Friday, February 26, 2010

Stella Sola, or how I learned to love food again and start blogging

9:30pm. 9:45pm. Those were my options.

I sat in my Dallas hotel room last Thursday night, attempting to book a table at Stella Sola for Saturday night. I originally put in an 8pm request to Open Table and I assumed 48 hours was enough time to get my pick of times. Wrong.

My vegetarian sister visited for Christmas, and I was tempted by a tweet from Alison Cook that pronounced their gnocchi as one of the best vegetarian dishes in Houston. The rest of the menu appeared to be an herbivore’s worst nightmare, and after a twitter exchange with @tastybitz, I wimped out and we ended up at Beaver’s. Stella Sola would have to wait.

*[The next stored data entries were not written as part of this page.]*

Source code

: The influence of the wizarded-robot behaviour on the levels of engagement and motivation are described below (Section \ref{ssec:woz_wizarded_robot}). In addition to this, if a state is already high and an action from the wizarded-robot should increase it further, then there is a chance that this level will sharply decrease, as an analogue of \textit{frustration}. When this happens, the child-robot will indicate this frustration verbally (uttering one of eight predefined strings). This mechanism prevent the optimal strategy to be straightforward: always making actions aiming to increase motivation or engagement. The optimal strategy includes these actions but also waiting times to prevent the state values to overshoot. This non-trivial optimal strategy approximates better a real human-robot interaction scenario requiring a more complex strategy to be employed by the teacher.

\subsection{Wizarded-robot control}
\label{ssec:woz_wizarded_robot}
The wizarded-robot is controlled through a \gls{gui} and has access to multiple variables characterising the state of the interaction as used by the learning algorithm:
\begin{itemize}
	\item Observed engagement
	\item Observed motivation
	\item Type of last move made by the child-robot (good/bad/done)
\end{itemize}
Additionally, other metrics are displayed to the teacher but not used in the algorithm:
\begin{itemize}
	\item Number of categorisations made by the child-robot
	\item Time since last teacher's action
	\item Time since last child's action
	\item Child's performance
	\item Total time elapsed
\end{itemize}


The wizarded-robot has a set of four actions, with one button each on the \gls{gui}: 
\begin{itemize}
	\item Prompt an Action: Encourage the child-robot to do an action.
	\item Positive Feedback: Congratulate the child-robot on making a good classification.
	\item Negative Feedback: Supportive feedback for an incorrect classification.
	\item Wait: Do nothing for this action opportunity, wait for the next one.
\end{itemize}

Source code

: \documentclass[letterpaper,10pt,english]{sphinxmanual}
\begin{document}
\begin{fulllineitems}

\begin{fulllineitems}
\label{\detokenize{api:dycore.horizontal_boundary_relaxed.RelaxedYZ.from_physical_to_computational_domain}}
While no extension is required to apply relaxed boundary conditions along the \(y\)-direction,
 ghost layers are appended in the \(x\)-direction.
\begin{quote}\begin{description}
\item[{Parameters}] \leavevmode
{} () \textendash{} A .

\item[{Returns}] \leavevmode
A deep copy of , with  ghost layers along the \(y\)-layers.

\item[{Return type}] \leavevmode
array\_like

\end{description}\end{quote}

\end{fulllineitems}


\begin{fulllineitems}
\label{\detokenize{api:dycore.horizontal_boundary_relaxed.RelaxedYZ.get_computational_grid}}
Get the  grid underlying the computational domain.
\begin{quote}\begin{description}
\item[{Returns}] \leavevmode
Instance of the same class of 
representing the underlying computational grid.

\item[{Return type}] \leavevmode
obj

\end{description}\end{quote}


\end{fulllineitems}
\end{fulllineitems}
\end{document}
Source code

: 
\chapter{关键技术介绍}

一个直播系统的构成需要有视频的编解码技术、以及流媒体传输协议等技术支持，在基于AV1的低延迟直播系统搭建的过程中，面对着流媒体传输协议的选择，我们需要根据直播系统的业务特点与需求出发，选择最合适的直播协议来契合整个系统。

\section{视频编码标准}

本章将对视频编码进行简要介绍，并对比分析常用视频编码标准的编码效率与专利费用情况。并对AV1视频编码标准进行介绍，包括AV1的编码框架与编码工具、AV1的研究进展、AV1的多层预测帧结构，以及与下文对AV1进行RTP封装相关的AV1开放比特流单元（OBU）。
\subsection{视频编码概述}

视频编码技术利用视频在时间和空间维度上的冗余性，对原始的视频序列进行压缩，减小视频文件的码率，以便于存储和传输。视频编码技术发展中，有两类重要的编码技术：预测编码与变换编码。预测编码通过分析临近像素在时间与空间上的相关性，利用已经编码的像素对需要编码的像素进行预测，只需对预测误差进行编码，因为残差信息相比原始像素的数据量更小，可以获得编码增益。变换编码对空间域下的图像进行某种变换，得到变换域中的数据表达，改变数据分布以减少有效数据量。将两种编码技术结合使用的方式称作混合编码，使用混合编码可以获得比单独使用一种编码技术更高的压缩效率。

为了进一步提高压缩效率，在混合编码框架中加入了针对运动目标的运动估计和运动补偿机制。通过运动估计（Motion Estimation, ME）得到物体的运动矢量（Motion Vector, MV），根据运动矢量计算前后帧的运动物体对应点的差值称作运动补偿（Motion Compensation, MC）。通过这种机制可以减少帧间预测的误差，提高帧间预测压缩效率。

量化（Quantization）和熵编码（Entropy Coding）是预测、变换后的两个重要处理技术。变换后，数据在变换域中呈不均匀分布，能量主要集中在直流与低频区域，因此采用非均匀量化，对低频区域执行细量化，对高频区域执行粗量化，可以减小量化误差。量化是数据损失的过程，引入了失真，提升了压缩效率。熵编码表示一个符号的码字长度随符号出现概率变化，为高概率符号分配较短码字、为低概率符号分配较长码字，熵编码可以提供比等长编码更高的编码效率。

I could list a dozen reasons why it took me so long to finally visit Stella Sola. Even without visiting, it was obvious that Stella Sola was THE restaurant story of the year in the Heights. So yes, I’m blaming my unplanned blog sabbatical on Stella Sola. I’m only half kidding.


“Oh my god, that’s incredible.”

The first bite of suckling pig just fell apart in my mouth. The pork meat was insanely moist and tender, complimented by a crispy, oh-so-thin pork skin. My wife and I ran into two friends sharing the suckling pig for two at the bar and they were nice enough to share a small sample with us. Offered as a special (call ahead for availability), the suckling pig not only equals, but exceeds, my recollections of the version served at the venerable Cochon Restaurant in New Orleans.

Our other dishes were equally impressive. Polenta and Shrimp (their version of shrimp and grits) was small in size but huge in flavor, with a 1 square inch hunk of fork tender pork belly plopped right in the middle. The meat market plate was a fantastic display of thinly sliced piggy parts and shows off the kitchen’s strength with charcuterie. Wide and thick handmade pappardelle pasta with wild boar meat sauce was large enough to share, and was nicely paired with a very mild house made ricotta.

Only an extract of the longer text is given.